Jeeny: “Then maybe that’s what I’m afraid of. You’ve built your life around a tribe that exists on borrowed time. One breakup, one argument, one death — and the world you’ve made disappears. Isn’t that dangerous?”
Jack: “It’s human. You can’t live guarded all the time. You find your people, and you give everything. That’s the only way to live without lying to yourself.”
Host: The rain grew heavier, drumming against the roof like a heartbeat quickening. Jack stood, stretching his shoulders, setting his guitar gently against the wall.
Jack: “You know what music really is, Jeeny? It’s trust. When you’re on stage, you can’t fake connection. If one of us falls off beat, the others catch him — not because they have to, but because they know. That kind of rhythm — it’s not friendship. It’s something deeper. It’s survival, yeah — but it’s also love.”
Jeeny: “Love without words.”
Jack: “Exactly. You see, you can talk about truth and connection all day. But when the lights are on and ten thousand people are screaming, it’s not words that keep us together. It’s instinct. It’s something primal — like the bond between wolves in a storm.”
Host: His voice was low now, steady, almost reverent. The room felt smaller, as if the walls leaned closer.
Jeeny: “And when the storm passes?”
Jack: “Then we find another one.” (He smiles faintly.) “It’s the only way to stay alive.”
Jeeny: “You make it sound poetic — but it’s also tragic. You keep chasing storms because peace feels too quiet.”
Jack: (shrugs) “Maybe peace is overrated.”
Host: Jeeny’s gaze lingered on him, long and searching.
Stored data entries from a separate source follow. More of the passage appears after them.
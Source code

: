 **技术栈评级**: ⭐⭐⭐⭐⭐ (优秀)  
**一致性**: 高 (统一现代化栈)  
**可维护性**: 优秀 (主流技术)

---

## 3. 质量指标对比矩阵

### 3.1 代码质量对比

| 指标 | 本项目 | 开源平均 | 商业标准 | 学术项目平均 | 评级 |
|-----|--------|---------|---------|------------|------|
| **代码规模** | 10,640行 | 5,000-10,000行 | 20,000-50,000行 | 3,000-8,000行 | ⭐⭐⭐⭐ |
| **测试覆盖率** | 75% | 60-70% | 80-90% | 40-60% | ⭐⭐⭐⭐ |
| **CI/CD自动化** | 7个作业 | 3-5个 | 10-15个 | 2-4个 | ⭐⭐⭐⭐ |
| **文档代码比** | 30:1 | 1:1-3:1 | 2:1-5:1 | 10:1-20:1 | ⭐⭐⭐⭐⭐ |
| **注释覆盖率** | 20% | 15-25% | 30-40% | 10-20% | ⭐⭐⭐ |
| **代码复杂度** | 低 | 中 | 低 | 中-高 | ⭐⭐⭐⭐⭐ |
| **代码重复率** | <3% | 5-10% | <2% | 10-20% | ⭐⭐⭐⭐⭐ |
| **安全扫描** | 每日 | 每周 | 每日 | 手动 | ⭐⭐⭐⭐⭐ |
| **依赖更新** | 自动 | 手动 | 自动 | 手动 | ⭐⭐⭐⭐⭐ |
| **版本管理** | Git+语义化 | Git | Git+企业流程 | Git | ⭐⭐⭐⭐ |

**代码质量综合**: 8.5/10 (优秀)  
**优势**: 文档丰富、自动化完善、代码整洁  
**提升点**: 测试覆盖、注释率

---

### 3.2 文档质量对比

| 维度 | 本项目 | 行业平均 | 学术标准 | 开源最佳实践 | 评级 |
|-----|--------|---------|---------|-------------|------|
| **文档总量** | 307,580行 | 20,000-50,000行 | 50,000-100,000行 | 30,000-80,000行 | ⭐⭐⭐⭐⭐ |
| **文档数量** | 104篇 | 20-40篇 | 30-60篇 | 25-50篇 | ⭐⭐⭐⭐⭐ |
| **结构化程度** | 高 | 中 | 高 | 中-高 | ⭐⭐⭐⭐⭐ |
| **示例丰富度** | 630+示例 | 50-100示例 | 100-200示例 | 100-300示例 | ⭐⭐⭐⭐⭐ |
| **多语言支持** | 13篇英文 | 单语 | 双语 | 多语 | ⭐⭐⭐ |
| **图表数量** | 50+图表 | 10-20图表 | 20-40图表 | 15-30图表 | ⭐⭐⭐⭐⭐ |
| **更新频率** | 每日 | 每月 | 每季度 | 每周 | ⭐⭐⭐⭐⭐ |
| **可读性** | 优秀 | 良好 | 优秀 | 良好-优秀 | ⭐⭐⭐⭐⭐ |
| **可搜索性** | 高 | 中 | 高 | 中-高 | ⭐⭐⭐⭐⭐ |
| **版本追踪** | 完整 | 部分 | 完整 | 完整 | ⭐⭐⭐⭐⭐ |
There was something unspoken between them — admiration, maybe envy.
Jeeny: “Maybe you’re right. Maybe peace is overrated. But I think someday, you’ll need something that doesn’t vanish when the lights go out.”
Jack: “Maybe. But until then, the band is my home. You think family’s about blood — but sometimes it’s about noise. The kind that drowns out everything else.”
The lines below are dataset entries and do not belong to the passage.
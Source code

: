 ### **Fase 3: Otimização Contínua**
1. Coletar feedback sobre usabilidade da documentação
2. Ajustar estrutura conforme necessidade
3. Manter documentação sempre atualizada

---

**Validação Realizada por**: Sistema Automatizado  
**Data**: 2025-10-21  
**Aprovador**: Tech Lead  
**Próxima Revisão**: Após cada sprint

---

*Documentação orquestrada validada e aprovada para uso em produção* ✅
Host: The door opened again. One of the band members poked his head in — hair damp, eyes alight.
Bandmate (off-screen): “Jack! We’re heading to the bar, man! You in?”
Jack glanced at Jeeny — the faintest trace of a smile tugging at his lips.
Jack: “Yeah… yeah, I’m coming.”
Host: Jeeny watched him go, the faint echo of his footsteps blending with the laughter down the hall. She stayed behind, staring at the empty stage, the abandoned microphone, the ghost of a song still lingering in the air.
The rain outside had eased to a drizzle. Somewhere in the distance, a car horn echoed, faint and fading.
Jeeny whispered softly, as if to herself —
Jeeny: “Maybe that’s what family is — not blood, not vows, just the ones who play the same song when the world falls apart.”
Host: The lights buzzed once more before going out completely. The stage, the band, the night — all swallowed into darkness. But in that darkness, something still pulsed — the rhythm of belonging, fierce and fleeting, like a heartbeat shared among brothers in the storm.